* _Exercise_:
Each line in the entries below that contains the word "pitches" counts once. Report how many there are and nothing more.

[Data records]
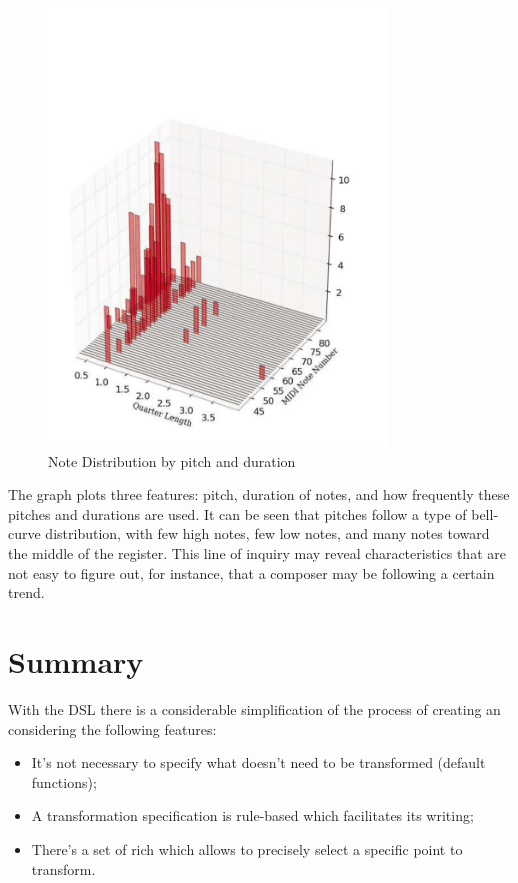\begin{figure}[htb]
  \centering
  \includegraphics[width=0.8\textwidth, clip=true, trim = 15mm 10mm 20mm 70mm]{img/plot.pdf}
  \caption{Note Distribution by pitch and duration}
  \label{fig:note_distribution}
\end{figure}

The graph plots three features: pitch, duration of notes, and how frequently these pitches and
durations are used. It can be seen that pitches follow a type of bell-curve distribution, with few
high notes, few low notes, and many notes toward the middle of the register.  This line of inquiry
may reveal characteristics that are not easy to figure out, for instance, that a composer may be
following a certain trend.

\section{Summary}

With the \ac{DSL} \abcdt{} there is a considerable simplification of the process of creating an
\abcpt{} considering the following features:

\begin{itemize}
  \item It's not necessary to specify what doesn't need to be transformed (default functions);
  \item A transformation specification is rule-based which facilitates its writing;
  \item There's a set of rich \actuators{} which allows to precisely select a specific point to
  transform.
\end{itemize}

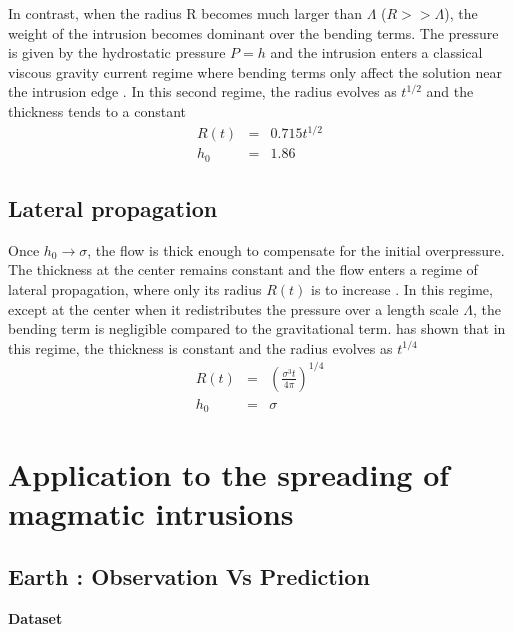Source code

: In  contrast, when  the radius  R becomes  much larger  than $\Lambda$
($R>>\Lambda$), the weight of the  intrusion becomes dominant over the
bending  terms.  The  pressure is  given by  the hydrostatic  pressure
$P = h$  and the intrusion enters a classical  viscous gravity current
regime where bending terms only affect the solution near the intrusion
edge   \citep{Huppert:1982a,Michaut:2011kg,Lister:2013ia}.   In   this
second regime, the radius evolves as $t^{1/2}$ and the thickness tends
to a constant
\begin{eqnarray}
  R(t) &=& 0.715 t^{1/2}\label{Scaling-R-Gravi}\\
  h_0 &=& 1.86\label{Scaling-H-Gravi}
\end{eqnarray} 

\subsection{Lateral propagation}
\label{sec:lateral-propagation}

Once $h_0\rightarrow \sigma$,  the flow is thick  enough to compensate
for  the initial  overpressure. The  thickness at  the center  remains
constant and  the flow enters  a regime of lateral  propagation, where
only its radius $R(t)$ is  to increase \citep{Michaut:2011kg}. In this
regime, except at the center when it redistributes the pressure over a
length scale $\Lambda$, the bending term is negligible compared to the
gravitational  term. \citet{Michaut:2011kg}  has  shown  that in  this
regime, the thickness is constant and the radius evolves as $t^{1/4}$
\begin{eqnarray}
  R(t) &=& \left(\frac{\sigma^3 t}{4\pi}\right)^{1/4}\label{Scaling-R-Propa}\\
  h_0 &=& \sigma\label{Scaling-H-Propa}
\end{eqnarray} 

\section{Application to the spreading of magmatic intrusions}
\label{C2-sec:appl-earth-moon}

\subsection{Earth : Observation Vs Prediction}
\label{sec:observ-vs-pred}

\vspace{.5cm} \textbf{Dataset} \vspace{.5cm}

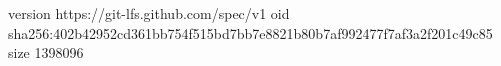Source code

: version https://git-lfs.github.com/spec/v1
oid sha256:402b42952cd361bb754f515bd7bb7e8821b80b7af992477f7af3a2f201c49c85
size 1398096

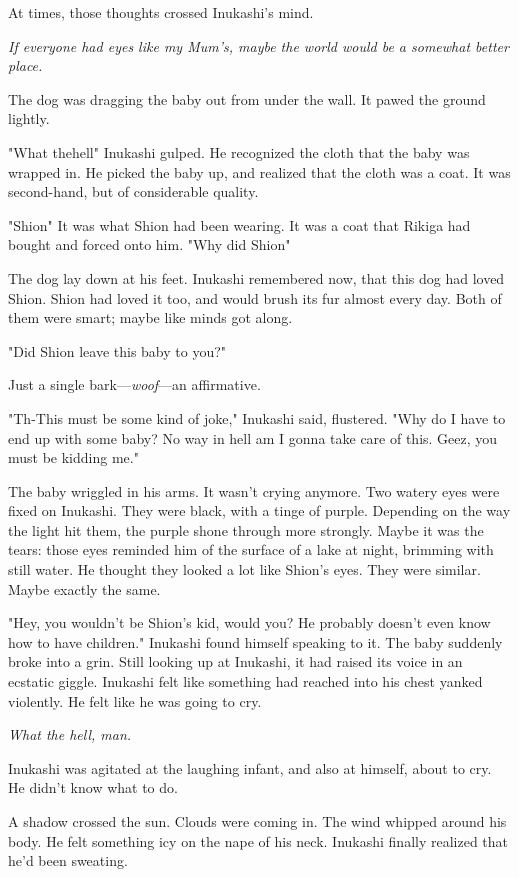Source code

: At times, those thoughts crossed Inukashi's mind.

\emph{If everyone had eyes like my Mum's, maybe the world would be a somewhat
better place.}

The dog was dragging the baby out from under the wall. It pawed the
ground lightly.

"What the\el hell\el " Inukashi gulped. He recognized the cloth that the
baby was wrapped in. He picked the baby up, and realized that the cloth
was a coat. It was second-hand, but of considerable quality.

"Shion\el " It was what Shion had been wearing. It was a coat that Rikiga
had bought and forced onto him. "Why did Shion\el "

The dog lay down at his feet. Inukashi remembered now, that this dog had
loved Shion. Shion had loved it too, and would brush its fur almost
every day. Both of them were smart; maybe like minds got along.

"Did Shion leave this baby to you?"

Just a single bark---\emph{woof}---an affirmative.

"Th-This must be some kind of joke," Inukashi said, flustered. "Why do I
have to end up with some baby? No way in hell am I gonna take care of
this. Geez, you must be kidding me."

The baby wriggled in his arms. It wasn't crying anymore. Two watery eyes
were fixed on Inukashi. They were black, with a tinge of purple.
Depending on the way the light hit them, the purple shone through more
strongly. Maybe it was the tears: those eyes reminded him of the surface
of a lake at night, brimming with still water. He thought they looked a
lot like Shion's eyes. They were similar. Maybe exactly the same.

"Hey, you wouldn't be Shion's kid, would you? He probably doesn't even
know how to have children." Inukashi found himself speaking to it. The
baby suddenly broke into a grin. Still looking up at Inukashi, it had
raised its voice in an ecstatic giggle. Inukashi felt like something had
reached into his chest yanked violently. He felt like he was going to
cry.

\emph{What the hell, man.}

Inukashi was agitated at the laughing infant, and also at himself, about
to cry. He didn't know what to do.

A shadow crossed the sun. Clouds were coming in. The wind whipped around
his body. He felt something icy on the nape of his neck. Inukashi
finally realized that he'd been sweating.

* _Solution to the problem_:
2